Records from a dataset
== Segment start ==
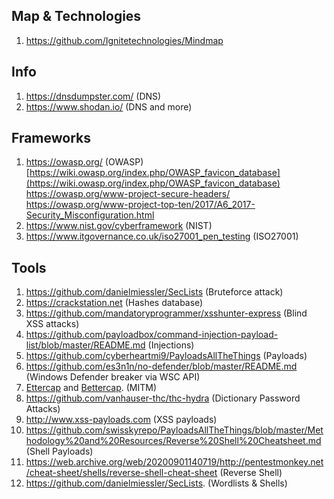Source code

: ## Map & Technologies
1. https://github.com/Ignitetechnologies/Mindmap
## Info
1. https://dnsdumpster.com/ (DNS)
2. https://www.shodan.io/ (DNS and more)
## Frameworks
1. https://owasp.org/ (OWASP)
	 [https://wiki.owasp.org/index.php/OWASP_favicon_database](https://wiki.owasp.org/index.php/OWASP_favicon_database)
	 https://owasp.org/www-project-secure-headers/
	 https://owasp.org/www-project-top-ten/2017/A6_2017-Security_Misconfiguration.html
1. https://www.nist.gov/cyberframework (NIST)
2. https://www.itgovernance.co.uk/iso27001_pen_testing (ISO27001)

## Tools
1. https://github.com/danielmiessler/SecLists (Bruteforce attack)
2. https://crackstation.net (Hashes database)
3. https://github.com/mandatoryprogrammer/xsshunter-express (Blind XSS attacks)
4. https://github.com/payloadbox/command-injection-payload-list/blob/master/README.md (Injections)
5. https://github.com/cyberheartmi9/PayloadsAllTheThings (Payloads)
6. https://github.com/es3n1n/no-defender/blob/master/README.md (Windows Defender breaker via WSC API)
7. [Ettercap](https://www.ettercap-project.org/) and [Bettercap](https://www.bettercap.org/). (MITM)
8. https://github.com/vanhauser-thc/thc-hydra (Dictionary Password Attacks)
9. http://www.xss-payloads.com (XSS payloads)
10. https://github.com/swisskyrepo/PayloadsAllTheThings/blob/master/Methodology%20and%20Resources/Reverse%20Shell%20Cheatsheet.md (Shell Payloads)
11. https://web.archive.org/web/20200901140719/http://pentestmonkey.net/cheat-sheet/shells/reverse-shell-cheat-sheet (Reverse Shell)
12. https://github.com/danielmiessler/SecLists. (Wordlists & Shells)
== Segment end ==
• BRIEF:
Go over the data above and copy every line that has the word "github" in it.

• SOLUTION TO THIS TASK:
1. https://github.com/Ignitetechnologies/Mindmap
1. https://github.com/danielmiessler/SecLists (Bruteforce attack)
3. https://github.com/mandatoryprogrammer/xsshunter-express (Blind XSS attacks)
4. https://github.com/payloadbox/command-injection-payload-list/blob/master/README.md (Injections)
5. https://github.com/cyberheartmi9/PayloadsAllTheThings (Payloads)
6. https://github.com/es3n1n/no-defender/blob/master/README.md (Windows Defender breaker via WSC API)
8. https://github.com/vanhauser-thc/thc-hydra (Dictionary Password Attacks)
10. https://github.com/swisskyrepo/PayloadsAllTheThings/blob/master/Methodology%20and%20Resources/Reverse%20Shell%20Cheatsheet.md (Shell Payloads)
12. https://github.com/danielmiessler/SecLists. (Wordlists & Shells)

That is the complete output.